3. Lessons learned – Best practice to set site-specific safe dredging criteria

The mesocosm studies in Singapore and the field studies showed that the response of a seagrass species and of a seagrass meadow to (additional) light reduction as caused by e.g., dredging, is strongly related to i) the level to which seagrasses are adapted to prevailing environmental conditions ii) the existing condition of the meadow prior to dredging and iii) the probability of the co-occurrence of other disturbances. The latter implies that it is difficult to work with general literature based species response curves, as these general data must always be based on the worst case scenario to be safe.

To set realistic turbidity criteria for a dredging operation, the following best practice is recommended:

  • Place cheap light loggers near the seagrass meadow to obtain insight in the temporal variability in light availability and/or turbidity events. Especially in places where dredging is regularly re-occurring, it would be highly beneficial to collect long-time light measurements near the seagrass leaves, to be able to select the optimal dredging periods
  • To account for the local seagrass health of the meadow that will be impacted by the dredging plume, one needs to set-up on the dredging site a small-scale shading experiment.
  • In case the turbidity level that will be generated by the dredging is known, but the impact on the seagrass over time is unknown, the following experiment is advised. The shading should mimic light reduction of 1.25 x foreseen dredging turbidity. To achieve this one could very well use the novel developed multi layer shading approach. Exaggerating the light reduction by 25% provides a safety margin in predicting the dredging impact on the seagrass. Seagrass health should be monitored over time by measuring cover, specific shoot density and species composition. 5 or more replicate shading frames are recommended.
    Alternatively and in addition, one could determine the minimum light requirements of (the most relevant) seagrass species in the ecosystem and compare these with the light availability under the planned dredging conditions. If the light availability is close to or lower than the plants’ minimum light requirements, a sequence of stress and recovery trails is advised as to determine the maximum stress exposure time that will still allow for seagrass recovery (e.g. with field experiments as described above). The planning of the dredging operation should stop before the maximum exposure time is reached, taking a realistic safety margin into account.
  • In case the turbidity level that is allowed during dredging needs to be established, but the dredging period is known, the following experiment is advised. A range of shading levels should be created by reducing light level at the seagrass bed by 25%, 50% and 75%. To achieve this one could very well use the novel developed multi layer shading approach. The shading period should be 1.25 x the dredging period, to include a 25% safety margin in predicting the dredging impact. Seagrass health should be monitored over time by measuring cover, specific shoot density and species composition. 5 or more replicate shading frames are recommended per light level.

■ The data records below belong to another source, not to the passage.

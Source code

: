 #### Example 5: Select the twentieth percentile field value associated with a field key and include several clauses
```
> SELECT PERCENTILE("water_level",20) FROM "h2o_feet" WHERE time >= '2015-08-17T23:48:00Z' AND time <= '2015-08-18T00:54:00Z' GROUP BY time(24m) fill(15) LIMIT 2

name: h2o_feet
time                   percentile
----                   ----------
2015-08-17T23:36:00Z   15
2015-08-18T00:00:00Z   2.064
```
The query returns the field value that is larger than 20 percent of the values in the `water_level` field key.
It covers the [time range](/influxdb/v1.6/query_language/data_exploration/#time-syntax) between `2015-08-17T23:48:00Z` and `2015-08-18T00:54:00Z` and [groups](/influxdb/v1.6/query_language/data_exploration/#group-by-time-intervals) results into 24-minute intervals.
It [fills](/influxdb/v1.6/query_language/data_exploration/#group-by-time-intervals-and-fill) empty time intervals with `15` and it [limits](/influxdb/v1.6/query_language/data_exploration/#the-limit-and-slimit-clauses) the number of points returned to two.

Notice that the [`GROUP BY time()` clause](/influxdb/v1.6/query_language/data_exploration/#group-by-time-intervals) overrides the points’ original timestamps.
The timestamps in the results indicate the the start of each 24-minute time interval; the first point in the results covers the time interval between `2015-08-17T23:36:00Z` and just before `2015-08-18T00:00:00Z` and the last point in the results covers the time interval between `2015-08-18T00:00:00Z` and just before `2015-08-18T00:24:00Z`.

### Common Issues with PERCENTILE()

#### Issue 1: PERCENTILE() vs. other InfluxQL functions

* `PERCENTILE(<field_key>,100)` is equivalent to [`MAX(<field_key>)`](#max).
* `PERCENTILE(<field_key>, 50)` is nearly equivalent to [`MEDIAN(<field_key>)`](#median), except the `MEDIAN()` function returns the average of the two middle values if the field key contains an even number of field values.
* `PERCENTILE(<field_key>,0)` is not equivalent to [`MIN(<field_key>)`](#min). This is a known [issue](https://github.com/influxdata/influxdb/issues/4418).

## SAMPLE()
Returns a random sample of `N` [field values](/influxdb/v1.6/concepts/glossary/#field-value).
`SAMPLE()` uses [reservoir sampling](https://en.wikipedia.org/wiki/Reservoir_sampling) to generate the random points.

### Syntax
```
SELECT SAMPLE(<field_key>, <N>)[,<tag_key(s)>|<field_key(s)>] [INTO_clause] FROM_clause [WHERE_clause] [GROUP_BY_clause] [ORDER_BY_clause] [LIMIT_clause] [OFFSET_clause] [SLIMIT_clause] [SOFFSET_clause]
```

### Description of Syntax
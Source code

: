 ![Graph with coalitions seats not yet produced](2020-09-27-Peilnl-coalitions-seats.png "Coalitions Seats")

    Alternatively, one could determine the minimum light requirements of (the most relevant) seagrass species in the ecosystem and expose the segrasses for the intended length of the dredging period to light levels below the minimum light requirements and assess the seagrasses’ recovery potential and recovery time.
  • In case both the turbidity level that is allowed during dredging, and the dredging period needs to be established the same experiment is recommended as described before (i.e., 25%, 50% and 75% light reduction at the seagrass leaves) and to monitor seagrass health for a period that is at least 1.25 x the period that the dredging could take place

    Alternatively a sequence of stress and recovery trails below minimum light requirements is advised as described above. This assumes that if light availability under dredging conditions is above the minimum light requirements (taking a safety margin into account), seagrass will recover given sufficient recovery time is available.